*Directions*:
Please write out exactly the lines of the data below from the line holding "in about.md \(0.0.19\)" through the line holding "missing baseurl \(0.0.15\)", and leave out the rest.

*Dataset*:
----

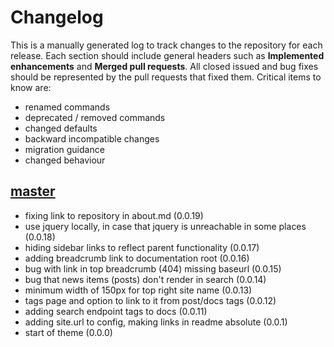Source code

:# Changelog

This is a manually generated log to track changes to the repository for each release. Each section should include general headers such as **Implemented enhancements** and **Merged pull requests**. All closed issued and bug fixes should be represented by the pull requests that fixed them. Critical items to know are:

* renamed commands
* deprecated / removed commands
* changed defaults
* backward incompatible changes
* migration guidance
* changed behaviour

## [master](https://github.com/vsoch/docsy-jekyll/tree/master)

* fixing link to repository in about.md \(0.0.19\)
* use jquery locally, in case that jquery is unreachable in some places \(0.0.18\)
* hiding sidebar links to reflect parent functionality \(0.0.17\)
* adding breadcrumb link to documentation root \(0.0.16\)
* bug with link in top breadcrumb \(404\) missing baseurl \(0.0.15\)
* bug that news items \(posts\) don't render in search \(0.0.14\)
* minimum width of 150px for top right site name \(0.0.13\)
* tags page and option to link to it from post/docs tags \(0.0.12\)
* adding search endpoint tags to docs \(0.0.11\)
* adding site.url to config, making links in readme absolute \(0.0.1\)
* start of theme  \(0.0.0\)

----

*Solution for this exercise*:
* fixing link to repository in about.md \(0.0.19\)
* use jquery locally, in case that jquery is unreachable in some places \(0.0.18\)
* hiding sidebar links to reflect parent functionality \(0.0.17\)
* adding breadcrumb link to documentation root \(0.0.16\)
* bug with link in top breadcrumb \(404\) missing baseurl \(0.0.15\)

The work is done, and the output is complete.